Foto ANSA
Editoriali
L'ennesimo colpo alla “mafia cinese”
Bene Piantedosi sulle operazioni in oltre venticinque città di ieri. Ora però il problema è anche politico: o non è vero che il Partito comunista cinese ha il controllo assoluto dei suoi cittadini anche all’estero, o i criminali si muovono anche con il benestare di Pechino
L’altro ieri un reportage pubblicato dall’Afp, e rilanciato dalle maggiori testate internazionali, aveva un titolo eloquente: “Il distretto italiano del fast fashion è diventato il terreno di scontro tra le mafie cinesi”. E del resto sono passati meno di quattro mesi dall’esecuzione a colpi di pistola di due cittadini cinesi su via Prenestina a Roma, singolo episodio di una guerra tra gruppi criminali cinesi di cui la cronaca e la politica si occupano poco. Ieri un segnale è arrivato sia dalla Guardia di Finanza sia dalla Polizia di stato. I poliziotti hanno effettuato un’operazione a sorpresa in oltre venticinque città – tra cui Roma e Prato – hanno arrestato 13 persone e ne hanno denunciate 31 per reati connessi all’immigrazione clandestina, la prostituzione, la contraffazione, lo spaccio e il trasferimento illegale di ingenti somme di denaro attraverso sistemi alternativi a quelli formali. Nelle stesse ore la Guardia di finanza, da tempo attiva nel tentativo di contrastare la criminalità di origine cinese, ha effettuato sequestri per 741 milioni di euro, chiuso 266 società di comodo e smantellato un sistema di frode fiscale da 3,4 miliardi di euro fra Marche, Lombardia e Piemonte.

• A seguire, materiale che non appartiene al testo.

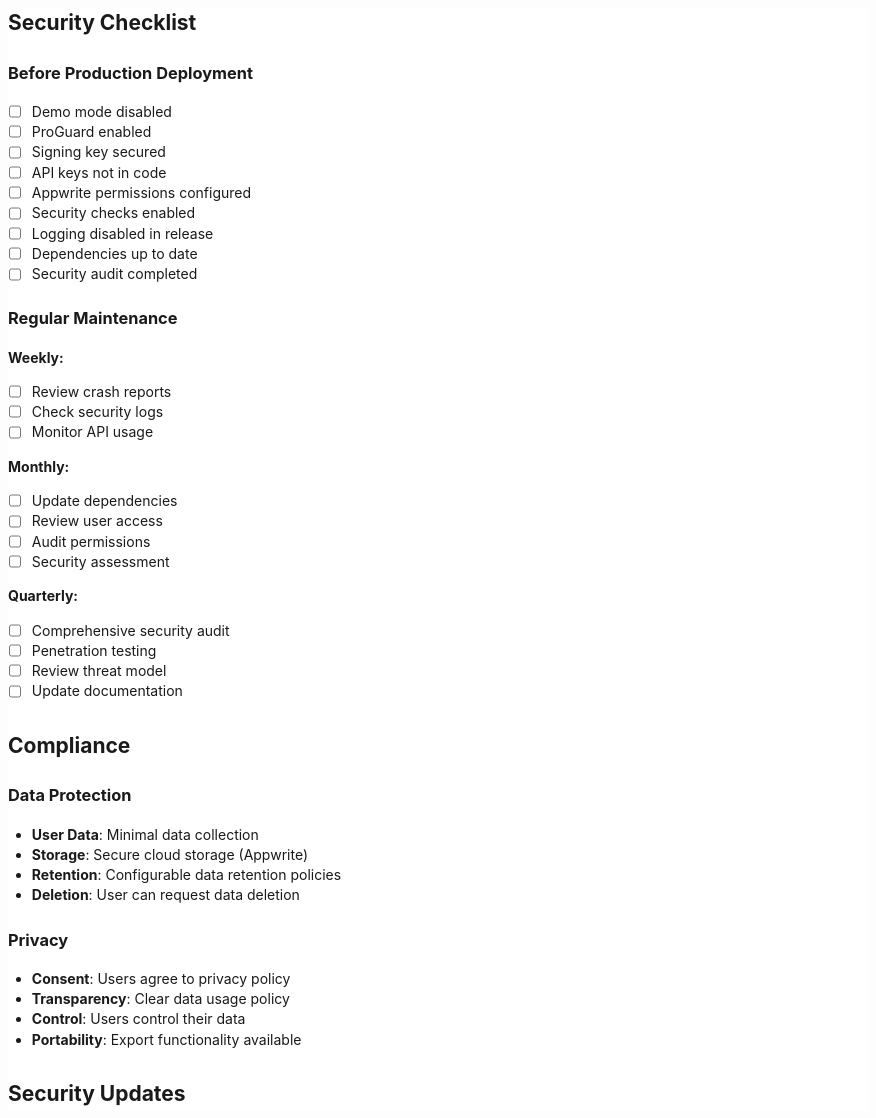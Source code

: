 ## Security Checklist

### Before Production Deployment

- [ ] Demo mode disabled
- [ ] ProGuard enabled
- [ ] Signing key secured
- [ ] API keys not in code
- [ ] Appwrite permissions configured
- [ ] Security checks enabled
- [ ] Logging disabled in release
- [ ] Dependencies up to date
- [ ] Security audit completed

### Regular Maintenance

**Weekly:**
- [ ] Review crash reports
- [ ] Check security logs
- [ ] Monitor API usage

**Monthly:**
- [ ] Update dependencies
- [ ] Review user access
- [ ] Audit permissions
- [ ] Security assessment

**Quarterly:**
- [ ] Comprehensive security audit
- [ ] Penetration testing
- [ ] Review threat model
- [ ] Update documentation

## Compliance

### Data Protection

- **User Data**: Minimal data collection
- **Storage**: Secure cloud storage (Appwrite)
- **Retention**: Configurable data retention policies
- **Deletion**: User can request data deletion

### Privacy

- **Consent**: Users agree to privacy policy
- **Transparency**: Clear data usage policy
- **Control**: Users control their data
- **Portability**: Export functionality available

## Security Updates
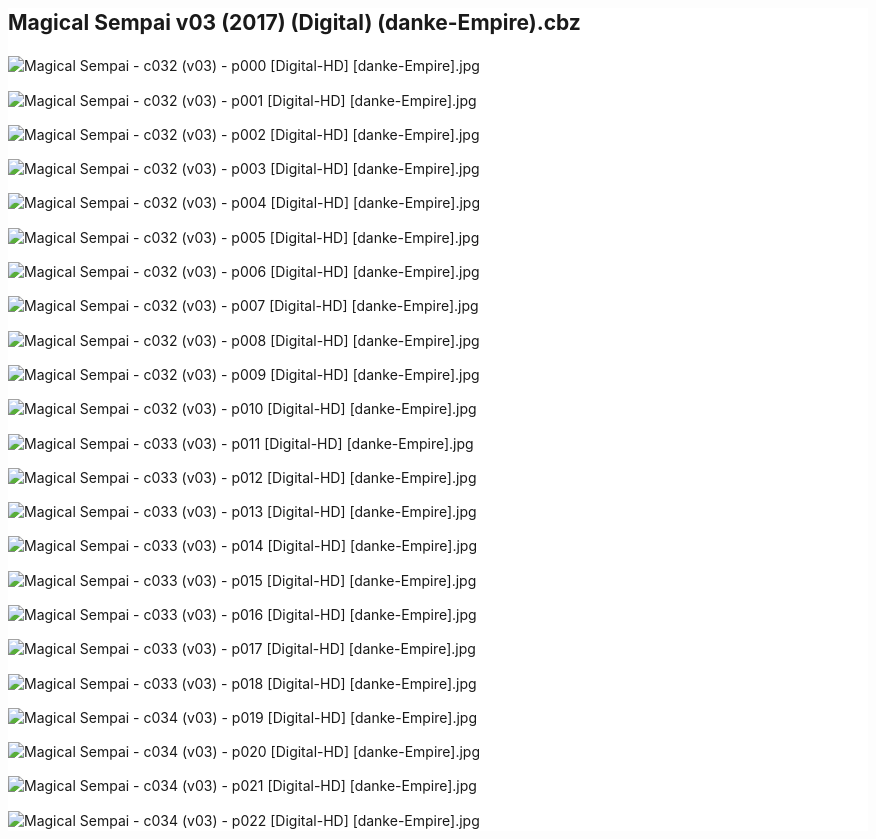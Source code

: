 ## Magical Sempai v03 (2017) (Digital) (danke-Empire).cbz

![Magical Sempai - c032 (v03) - p000 [Digital-HD] [danke-Empire].jpg](https://wx1.sinaimg.cn/large/6a9fdecagy1fltojhlc79j21kl2cwqt3.jpg)

![Magical Sempai - c032 (v03) - p001 [Digital-HD] [danke-Empire].jpg](https://wx1.sinaimg.cn/large/6a9fdecagy1fltojlnaf5j21kl2cwn87.jpg)

![Magical Sempai - c032 (v03) - p002 [Digital-HD] [danke-Empire].jpg](https://wx1.sinaimg.cn/large/6a9fdecagy1fltojom12sj21kl2cw110.jpg)

![Magical Sempai - c032 (v03) - p003 [Digital-HD] [danke-Empire].jpg](https://wx1.sinaimg.cn/large/6a9fdecagy1fltojt9sy1j21kl2cwb29.jpg)

![Magical Sempai - c032 (v03) - p004 [Digital-HD] [danke-Empire].jpg](https://wx1.sinaimg.cn/large/6a9fdecagy1fltojxizaqj21kl2cw1kx.jpg)

![Magical Sempai - c032 (v03) - p005 [Digital-HD] [danke-Empire].jpg](https://wx1.sinaimg.cn/large/6a9fdecagy1fltok2bzg9j21kl2cwb29.jpg)

![Magical Sempai - c032 (v03) - p006 [Digital-HD] [danke-Empire].jpg](https://wx1.sinaimg.cn/large/6a9fdecagy1fltok7fatej21kl2cwhdt.jpg)

![Magical Sempai - c032 (v03) - p007 [Digital-HD] [danke-Empire].jpg](https://wx1.sinaimg.cn/large/6a9fdecagy1fltokcfvvjj21kl2cwkjl.jpg)

![Magical Sempai - c032 (v03) - p008 [Digital-HD] [danke-Empire].jpg](https://wx1.sinaimg.cn/large/6a9fdecagy1fltokhmkm8j21kl2cwhdt.jpg)

![Magical Sempai - c032 (v03) - p009 [Digital-HD] [danke-Empire].jpg](https://wx1.sinaimg.cn/large/6a9fdecagy1fltokk9w5nj21kl2cw436.jpg)

![Magical Sempai - c032 (v03) - p010 [Digital-HD] [danke-Empire].jpg](https://wx1.sinaimg.cn/large/6a9fdecagy1fltoknxxlwj21kl2cw0uu.jpg)

![Magical Sempai - c033 (v03) - p011 [Digital-HD] [danke-Empire].jpg](https://wx1.sinaimg.cn/large/6a9fdecagy1fltoks8gf7j21kl2cwb29.jpg)

![Magical Sempai - c033 (v03) - p012 [Digital-HD] [danke-Empire].jpg](https://wx1.sinaimg.cn/large/6a9fdecagy1fltol0rdhej21kl2cwkjl.jpg)

![Magical Sempai - c033 (v03) - p013 [Digital-HD] [danke-Empire].jpg](https://wx1.sinaimg.cn/large/6a9fdecagy1fltol5tj2zj21kl2cwkjl.jpg)

![Magical Sempai - c033 (v03) - p014 [Digital-HD] [danke-Empire].jpg](https://wx1.sinaimg.cn/large/6a9fdecagy1fltoles8u5j21kl2cwnpd.jpg)

![Magical Sempai - c033 (v03) - p015 [Digital-HD] [danke-Empire].jpg](https://wx1.sinaimg.cn/large/6a9fdecagy1fltolllnzwj21kl2cwqv5.jpg)

![Magical Sempai - c033 (v03) - p016 [Digital-HD] [danke-Empire].jpg](https://wx1.sinaimg.cn/large/6a9fdecagy1fltols5kewj21kl2cw7wh.jpg)

![Magical Sempai - c033 (v03) - p017 [Digital-HD] [danke-Empire].jpg](https://wx1.sinaimg.cn/large/6a9fdecagy1fltolw4831j21kl2cw0yt.jpg)

![Magical Sempai - c033 (v03) - p018 [Digital-HD] [danke-Empire].jpg](https://wx1.sinaimg.cn/large/6a9fdecagy1fltoknxxlwj21kl2cw0uu.jpg)

![Magical Sempai - c034 (v03) - p019 [Digital-HD] [danke-Empire].jpg](https://wx1.sinaimg.cn/large/6a9fdecagy1fltom40rdlj21kl2cwb29.jpg)

![Magical Sempai - c034 (v03) - p020 [Digital-HD] [danke-Empire].jpg](https://wx1.sinaimg.cn/large/6a9fdecagy1fltom8jbctj21kl2cw7wh.jpg)

![Magical Sempai - c034 (v03) - p021 [Digital-HD] [danke-Empire].jpg](https://wx1.sinaimg.cn/large/6a9fdecagy1fltomdr80uj21kl2cwe81.jpg)

![Magical Sempai - c034 (v03) - p022 [Digital-HD] [danke-Empire].jpg](https://wx1.sinaimg.cn/large/6a9fdecagy1fltomnttcmj21kl2cwb29.jpg)
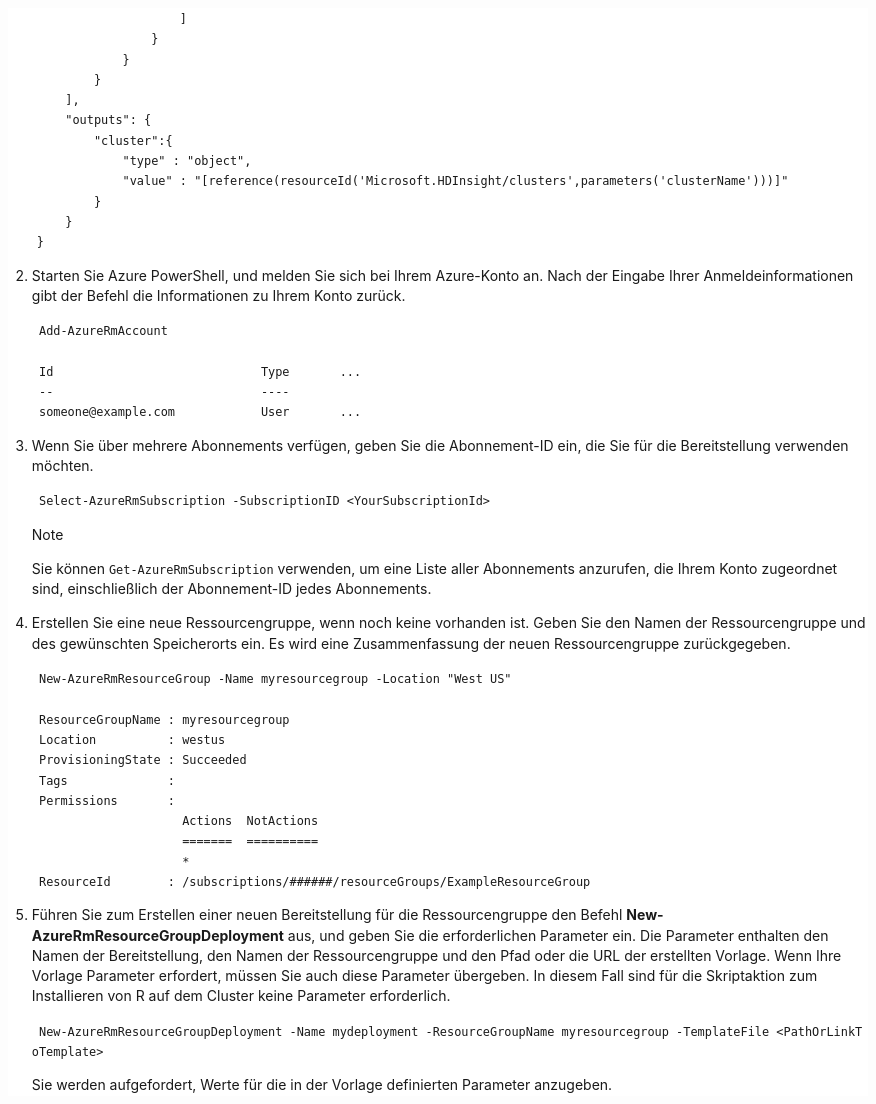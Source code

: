                             ]
                        }
                    }
                }
            ],
            "outputs": {
                "cluster":{
                    "type" : "object",
                    "value" : "[reference(resourceId('Microsoft.HDInsight/clusters',parameters('clusterName')))]"
                }
            }
        }
2. Starten Sie Azure PowerShell, und melden Sie sich bei Ihrem Azure-Konto an. Nach der Eingabe Ihrer Anmeldeinformationen gibt der Befehl die Informationen zu Ihrem Konto zurück.

        Add-AzureRmAccount

        Id                             Type       ...
        --                             ----
        someone@example.com            User       ...
3. Wenn Sie über mehrere Abonnements verfügen, geben Sie die Abonnement-ID ein, die Sie für die Bereitstellung verwenden möchten.

        Select-AzureRmSubscription -SubscriptionID <YourSubscriptionId>

    > [!NOTE]
    > Sie können `Get-AzureRmSubscription` verwenden, um eine Liste aller Abonnements anzurufen, die Ihrem Konto zugeordnet sind, einschließlich der Abonnement-ID jedes Abonnements.

4. Erstellen Sie eine neue Ressourcengruppe, wenn noch keine vorhanden ist. Geben Sie den Namen der Ressourcengruppe und des gewünschten Speicherorts ein. Es wird eine Zusammenfassung der neuen Ressourcengruppe zurückgegeben.

        New-AzureRmResourceGroup -Name myresourcegroup -Location "West US"

        ResourceGroupName : myresourcegroup
        Location          : westus
        ProvisioningState : Succeeded
        Tags              :
        Permissions       :
                            Actions  NotActions
                            =======  ==========
                            *
        ResourceId        : /subscriptions/######/resourceGroups/ExampleResourceGroup

5. Führen Sie zum Erstellen einer neuen Bereitstellung für die Ressourcengruppe den Befehl **New-AzureRmResourceGroupDeployment** aus, und geben Sie die erforderlichen Parameter ein. Die Parameter enthalten den Namen der Bereitstellung, den Namen der Ressourcengruppe und den Pfad oder die URL der erstellten Vorlage. Wenn Ihre Vorlage Parameter erfordert, müssen Sie auch diese Parameter übergeben. In diesem Fall sind für die Skriptaktion zum Installieren von R auf dem Cluster keine Parameter erforderlich.

        New-AzureRmResourceGroupDeployment -Name mydeployment -ResourceGroupName myresourcegroup -TemplateFile <PathOrLinkToTemplate>

    Sie werden aufgefordert, Werte für die in der Vorlage definierten Parameter anzugeben.


[img-hdi-cluster-states]: ./media/hdinsight-hadoop-customize-cluster-linux/HDI-Cluster-state.png "Phasen während der Clustererstellung"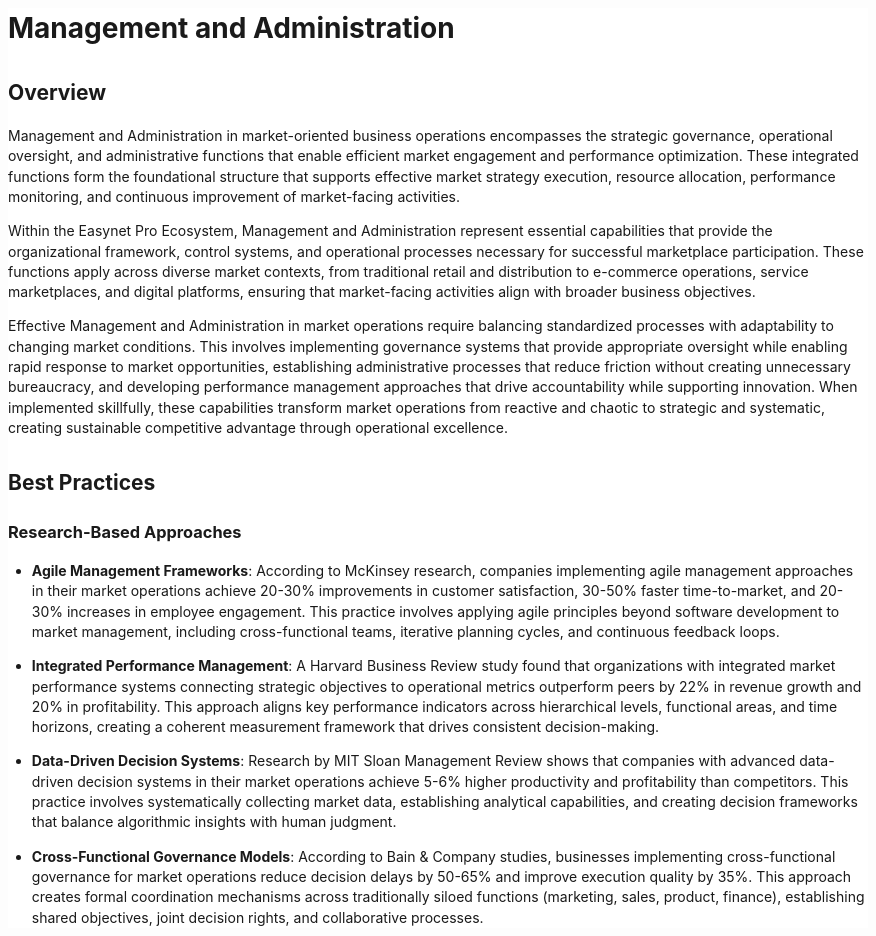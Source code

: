 # Management and Administration

## Overview

Management and Administration in market-oriented business operations encompasses the strategic governance, operational oversight, and administrative functions that enable efficient market engagement and performance optimization. These integrated functions form the foundational structure that supports effective market strategy execution, resource allocation, performance monitoring, and continuous improvement of market-facing activities.

Within the Easynet Pro Ecosystem, Management and Administration represent essential capabilities that provide the organizational framework, control systems, and operational processes necessary for successful marketplace participation. These functions apply across diverse market contexts, from traditional retail and distribution to e-commerce operations, service marketplaces, and digital platforms, ensuring that market-facing activities align with broader business objectives.

Effective Management and Administration in market operations require balancing standardized processes with adaptability to changing market conditions. This involves implementing governance systems that provide appropriate oversight while enabling rapid response to market opportunities, establishing administrative processes that reduce friction without creating unnecessary bureaucracy, and developing performance management approaches that drive accountability while supporting innovation. When implemented skillfully, these capabilities transform market operations from reactive and chaotic to strategic and systematic, creating sustainable competitive advantage through operational excellence.

## Best Practices

### Research-Based Approaches

- **Agile Management Frameworks**: According to McKinsey research, companies implementing agile management approaches in their market operations achieve 20-30% improvements in customer satisfaction, 30-50% faster time-to-market, and 20-30% increases in employee engagement. This practice involves applying agile principles beyond software development to market management, including cross-functional teams, iterative planning cycles, and continuous feedback loops.

- **Integrated Performance Management**: A Harvard Business Review study found that organizations with integrated market performance systems connecting strategic objectives to operational metrics outperform peers by 22% in revenue growth and 20% in profitability. This approach aligns key performance indicators across hierarchical levels, functional areas, and time horizons, creating a coherent measurement framework that drives consistent decision-making.

- **Data-Driven Decision Systems**: Research by MIT Sloan Management Review shows that companies with advanced data-driven decision systems in their market operations achieve 5-6% higher productivity and profitability than competitors. This practice involves systematically collecting market data, establishing analytical capabilities, and creating decision frameworks that balance algorithmic insights with human judgment.

- **Cross-Functional Governance Models**: According to Bain & Company studies, businesses implementing cross-functional governance for market operations reduce decision delays by 50-65% and improve execution quality by 35%. This approach creates formal coordination mechanisms across traditionally siloed functions (marketing, sales, product, finance), establishing shared objectives, joint decision rights, and collaborative processes.
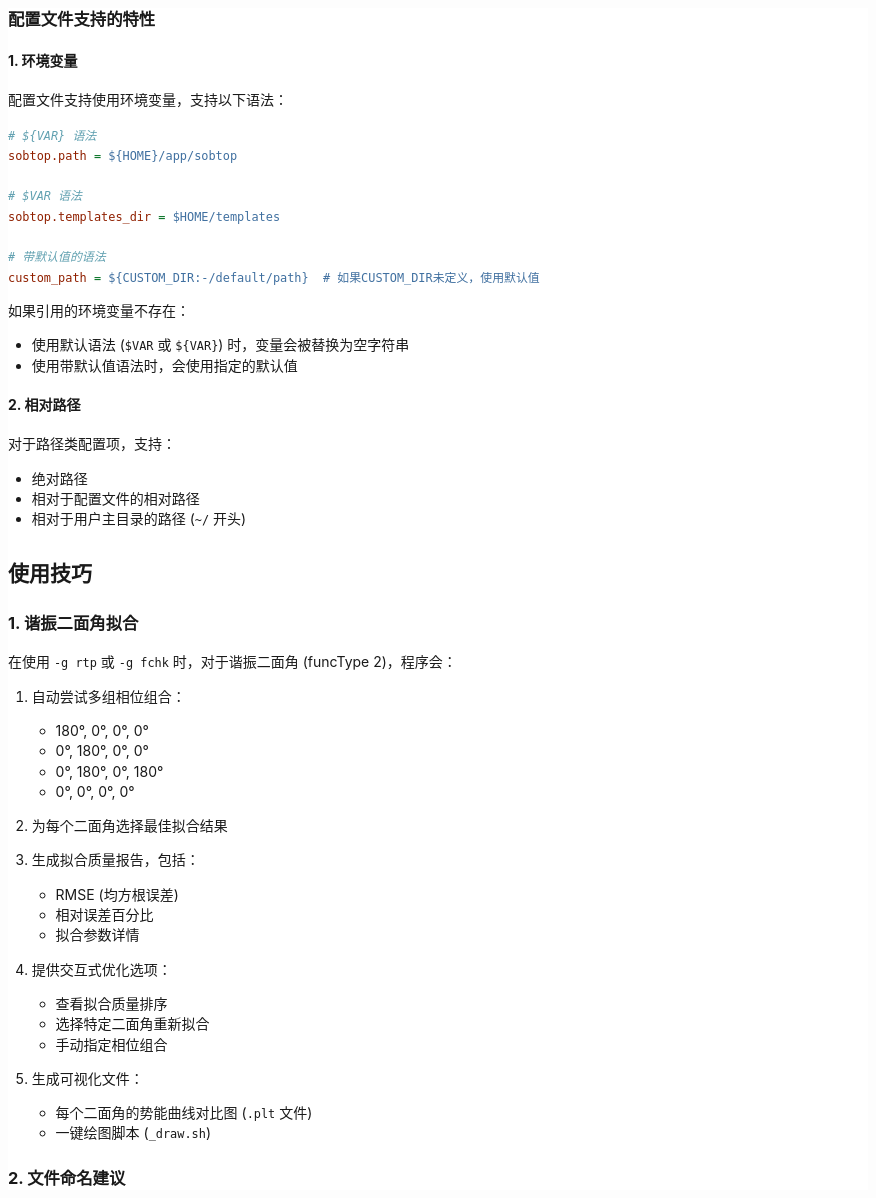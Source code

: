 ### 配置文件支持的特性

#### 1. 环境变量
配置文件支持使用环境变量，支持以下语法：
```ini
# ${VAR} 语法
sobtop.path = ${HOME}/app/sobtop

# $VAR 语法
sobtop.templates_dir = $HOME/templates

# 带默认值的语法
custom_path = ${CUSTOM_DIR:-/default/path}  # 如果CUSTOM_DIR未定义，使用默认值
```

如果引用的环境变量不存在：
- 使用默认语法 (`$VAR` 或 `${VAR}`) 时，变量会被替换为空字符串
- 使用带默认值语法时，会使用指定的默认值

#### 2. 相对路径
对于路径类配置项，支持：
- 绝对路径
- 相对于配置文件的相对路径
- 相对于用户主目录的路径 (`~/` 开头)

## 使用技巧

### 1. 谐振二面角拟合

在使用 `-g rtp` 或 `-g fchk` 时，对于谐振二面角 (funcType 2)，程序会：

1. 自动尝试多组相位组合：
   - 180°, 0°, 0°, 0°
   - 0°, 180°, 0°, 0°
   - 0°, 180°, 0°, 180°
   - 0°, 0°, 0°, 0°

2. 为每个二面角选择最佳拟合结果

3. 生成拟合质量报告，包括：
   - RMSE (均方根误差)
   - 相对误差百分比
   - 拟合参数详情

4. 提供交互式优化选项：
   - 查看拟合质量排序
   - 选择特定二面角重新拟合
   - 手动指定相位组合

5. 生成可视化文件：
   - 每个二面角的势能曲线对比图 (`.plt` 文件)
   - 一键绘图脚本 (`_draw.sh`)

### 2. 文件命名建议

E’ l’ennesima notizia di un colpo alle mafie cinesi da parte delle Forze dell’ordine italiane, ma questa volta – e per la prima volta – il ministro dell’Interno Matteo Piantedosi ha parlato esplicitamente di “mafia cinese”, che non è “una realtà criminale transnazionale capace di muovere miliardi e di infiltrarsi nel tessuto economico”. Piantedosi, che è stato in visita a Pechino a ottobre del 2024, aveva incontrato anche il ministro per la Pubblica sicurezza cinese, Wang Xiaohong. Ed è legittimo domandarsi se i due abbiano parlato anche di quanto la diaspora cinese in Italia sia stata in grado, negli ultimi anni, di mettere le mani su un complesso sistema criminale di cui fanno parte anche le cosiddette “stazioni di polizia virtuali”. Il Partito comunista cinese è così potente che delle due l’una: o non è vero che ha il controllo assoluto dei suoi cittadini anche all’estero, o i criminali si muovono anche con il benestare di Pechino. Chissà che qualcosa non si stia muovendo.